• **WORK TO BE COMPLETED**: Transcribe the line containing "customer_id The ID of the customer who rented" and every line after it, exactly, through the end of the records.

• **EXCERPTED DATA**:
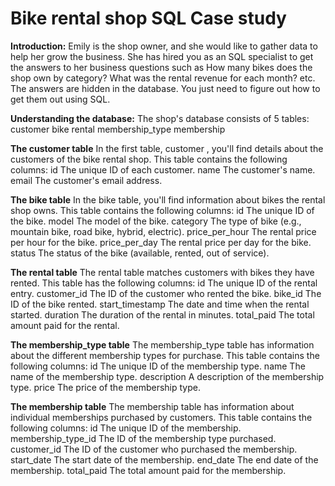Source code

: # Bike rental shop SQL Case study
**Introduction:**
Emily is the shop owner, and she would like to gather data to help her grow the
business. She has hired you as an SQL specialist to get the answers to her
business questions such as How many bikes does the shop own by category?
What was the rental revenue for each month? etc. The answers are hidden in the
database. You just need to figure out how to get them out using SQL.

**Understanding the database:**
The shop's database consists of 5 tables:
customer
bike
rental
membership_type
membership 

**The customer table**
In the first table, customer , you'll find details about the customers of the bike rental
shop. This table contains the following columns:
id The unique ID of each customer.
name The customer's name.
email The customer's email address.

**The bike table**
In the bike table, you'll find information about bikes the rental shop owns.
This table contains the following columns:
id The unique ID of the bike.
model The model of the bike.
category The type of bike (e.g., mountain bike, road bike, hybrid, electric).
price_per_hour The rental price per hour for the bike.
price_per_day The rental price per day for the bike.
status The status of the bike (available, rented, out of service). 

**The rental table**
The rental table matches customers with bikes they have rented. This table has
the following columns:
id The unique ID of the rental entry.
customer_id The ID of the customer who rented the bike.
bike_id The ID of the bike rented.
start_timestamp The date and time when the rental started.
duration The duration of the rental in minutes.
total_paid The total amount paid for the rental.

**The membership_type table**
The membership_type table has information about the different membership types for
purchase. This table contains the following columns:
id The unique ID of the membership type.
name The name of the membership type.
description A description of the membership type.
price The price of the membership type. 

**The membership table**
The membership table has information about individual memberships purchased by
customers. This table contains the following columns:
id The unique ID of the membership.
membership_type_id The ID of the membership type purchased.
customer_id The ID of the customer who purchased the membership.
start_date The start date of the membership.
end_date The end date of the membership.
total_paid The total amount paid for the membership.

• **WRITTEN RESPONSE**:
customer_id The ID of the customer who rented the bike.
bike_id The ID of the bike rented.
start_timestamp The date and time when the rental started.
duration The duration of the rental in minutes.
total_paid The total amount paid for the rental.

**The membership_type table**
The membership_type table has information about the different membership types for
purchase. This table contains the following columns:
id The unique ID of the membership type.
name The name of the membership type.
description A description of the membership type.
price The price of the membership type. 

**The membership table**
The membership table has information about individual memberships purchased by
customers. This table contains the following columns:
id The unique ID of the membership.
membership_type_id The ID of the membership type purchased.
customer_id The ID of the customer who purchased the membership.
start_date The start date of the membership.
end_date The end date of the membership.
total_paid The total amount paid for the membership.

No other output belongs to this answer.